Identification of lethal yellowing group (16SrIV) of phytoplasmas in the weedsStachytarpheta jamaicensis, macroptilium lathyroidesandcleome rutidospermain Jamaica

Abstract

A survey was conducted to identify weed hosts of the lethal yellowing phytoplasma in areas that had high (St Thomas and Portland) as well as low incidences (St Mary and St Elizabeth) of the disease. More than 600 weed samples representing 46 species in 23 families were collected from 30 field sites over a 16 month period. Coconut lethal yellowing phytoplasma was detected in samples of the weeds Cleome rutidosperma, Macroptilium lathyroides and Stachytarpheta jamaicensis in all the places tested in Jamaica by nested polymerase chain reaction (PCR) assay employing the 16SrRNA primer pairs P1/P7 and LY16Sf/LY16Sr. A 1,400-bp product was obtained from 21 out of 35 S. jamaicensis, 26 out of 75 C. rutidosperma and 29 out of 89 M. lathyroides weeds analyzed. Restriction fragment length polymorphism (RFLP) analyses of nested PCR products using the enzymes AluI, MspI and Tru9I revealed that there are different RFLP variants of the LY phytoplasma infecting the weeds S. jamaicensis, M. lathyroides and C. rutidosperma. The weed infecting phytoplasma strains could be classified tentatively as members of the lethal yellowing (LY) phytoplasma (16SrIV-E) group.

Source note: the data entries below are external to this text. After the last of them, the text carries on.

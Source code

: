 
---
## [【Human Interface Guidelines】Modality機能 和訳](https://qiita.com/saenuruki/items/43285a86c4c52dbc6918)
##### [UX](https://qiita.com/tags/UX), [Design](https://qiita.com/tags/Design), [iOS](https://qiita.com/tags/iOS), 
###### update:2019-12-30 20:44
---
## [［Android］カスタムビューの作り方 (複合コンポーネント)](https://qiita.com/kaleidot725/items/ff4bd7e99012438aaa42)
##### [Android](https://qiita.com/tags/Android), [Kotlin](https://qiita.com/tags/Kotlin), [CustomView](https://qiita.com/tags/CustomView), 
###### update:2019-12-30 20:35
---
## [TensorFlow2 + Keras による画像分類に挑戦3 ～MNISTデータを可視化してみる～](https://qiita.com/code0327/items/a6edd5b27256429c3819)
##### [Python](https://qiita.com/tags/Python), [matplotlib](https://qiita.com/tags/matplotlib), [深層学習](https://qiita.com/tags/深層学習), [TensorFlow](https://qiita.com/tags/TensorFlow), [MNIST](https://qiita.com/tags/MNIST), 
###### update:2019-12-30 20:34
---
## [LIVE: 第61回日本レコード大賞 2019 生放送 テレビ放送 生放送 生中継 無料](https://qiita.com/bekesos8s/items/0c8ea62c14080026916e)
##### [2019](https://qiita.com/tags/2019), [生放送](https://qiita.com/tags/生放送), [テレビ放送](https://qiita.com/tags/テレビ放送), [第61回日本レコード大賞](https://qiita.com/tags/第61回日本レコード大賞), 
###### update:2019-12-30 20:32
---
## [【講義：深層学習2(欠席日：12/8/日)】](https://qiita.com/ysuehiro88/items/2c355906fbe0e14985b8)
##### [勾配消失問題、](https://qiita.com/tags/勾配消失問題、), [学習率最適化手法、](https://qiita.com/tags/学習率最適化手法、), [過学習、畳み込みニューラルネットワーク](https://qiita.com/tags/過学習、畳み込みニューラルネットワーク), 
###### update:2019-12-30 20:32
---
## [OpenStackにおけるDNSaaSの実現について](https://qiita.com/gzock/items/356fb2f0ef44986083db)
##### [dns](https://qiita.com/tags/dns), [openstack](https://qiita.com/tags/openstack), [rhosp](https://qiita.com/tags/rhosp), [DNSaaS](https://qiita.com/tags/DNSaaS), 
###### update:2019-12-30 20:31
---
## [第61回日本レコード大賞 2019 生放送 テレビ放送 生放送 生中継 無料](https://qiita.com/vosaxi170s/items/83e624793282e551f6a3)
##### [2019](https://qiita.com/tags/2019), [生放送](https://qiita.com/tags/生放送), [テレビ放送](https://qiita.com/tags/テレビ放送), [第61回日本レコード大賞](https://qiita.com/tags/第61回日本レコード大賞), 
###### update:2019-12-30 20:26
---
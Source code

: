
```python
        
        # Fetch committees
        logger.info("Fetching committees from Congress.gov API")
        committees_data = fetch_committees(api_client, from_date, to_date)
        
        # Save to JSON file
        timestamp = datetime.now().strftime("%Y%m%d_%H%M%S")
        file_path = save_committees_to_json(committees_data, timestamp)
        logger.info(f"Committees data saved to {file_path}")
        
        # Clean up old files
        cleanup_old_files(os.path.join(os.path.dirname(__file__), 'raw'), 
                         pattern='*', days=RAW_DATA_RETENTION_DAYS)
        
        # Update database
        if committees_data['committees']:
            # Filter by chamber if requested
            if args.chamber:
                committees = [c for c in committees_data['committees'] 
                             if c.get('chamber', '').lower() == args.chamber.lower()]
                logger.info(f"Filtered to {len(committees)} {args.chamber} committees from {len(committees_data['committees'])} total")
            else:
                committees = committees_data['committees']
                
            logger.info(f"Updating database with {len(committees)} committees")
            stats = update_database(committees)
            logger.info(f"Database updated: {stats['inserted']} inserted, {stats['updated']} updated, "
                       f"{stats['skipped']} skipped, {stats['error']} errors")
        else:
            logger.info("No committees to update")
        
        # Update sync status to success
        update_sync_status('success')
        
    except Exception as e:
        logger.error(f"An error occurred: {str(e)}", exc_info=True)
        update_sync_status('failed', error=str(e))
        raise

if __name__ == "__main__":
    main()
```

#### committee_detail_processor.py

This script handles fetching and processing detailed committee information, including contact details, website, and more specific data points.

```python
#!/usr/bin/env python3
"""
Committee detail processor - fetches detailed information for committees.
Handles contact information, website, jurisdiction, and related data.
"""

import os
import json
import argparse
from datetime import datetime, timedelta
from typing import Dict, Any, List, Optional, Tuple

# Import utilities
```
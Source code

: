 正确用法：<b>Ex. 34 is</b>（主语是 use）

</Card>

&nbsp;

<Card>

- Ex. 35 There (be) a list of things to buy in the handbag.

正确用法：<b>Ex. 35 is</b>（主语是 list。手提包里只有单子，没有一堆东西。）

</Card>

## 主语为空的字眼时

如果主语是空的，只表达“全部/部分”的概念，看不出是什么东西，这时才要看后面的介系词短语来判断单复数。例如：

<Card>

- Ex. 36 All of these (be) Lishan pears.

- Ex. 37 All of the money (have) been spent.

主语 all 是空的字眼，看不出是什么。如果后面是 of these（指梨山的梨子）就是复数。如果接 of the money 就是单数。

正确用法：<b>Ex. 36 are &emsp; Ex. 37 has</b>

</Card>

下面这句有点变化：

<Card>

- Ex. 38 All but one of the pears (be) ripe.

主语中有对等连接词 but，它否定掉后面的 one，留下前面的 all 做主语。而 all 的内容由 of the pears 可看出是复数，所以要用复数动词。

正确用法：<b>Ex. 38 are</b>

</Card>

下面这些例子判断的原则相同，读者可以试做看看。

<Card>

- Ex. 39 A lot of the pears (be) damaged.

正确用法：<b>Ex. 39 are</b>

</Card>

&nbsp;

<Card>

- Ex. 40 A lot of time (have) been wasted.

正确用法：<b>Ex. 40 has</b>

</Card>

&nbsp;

All the LY16Sf/LY16Sr sequences from the three weed species were approximately 98% identical to that of the phytoplasma strains in Floridsa (LYFL-C2) and Jamaica (LYJ-C8). The LY phytoplasmas found in the three weeds analyzed clustered together with previously characterized strains within the lethal yellowing phytoplasma (16SrIV) group.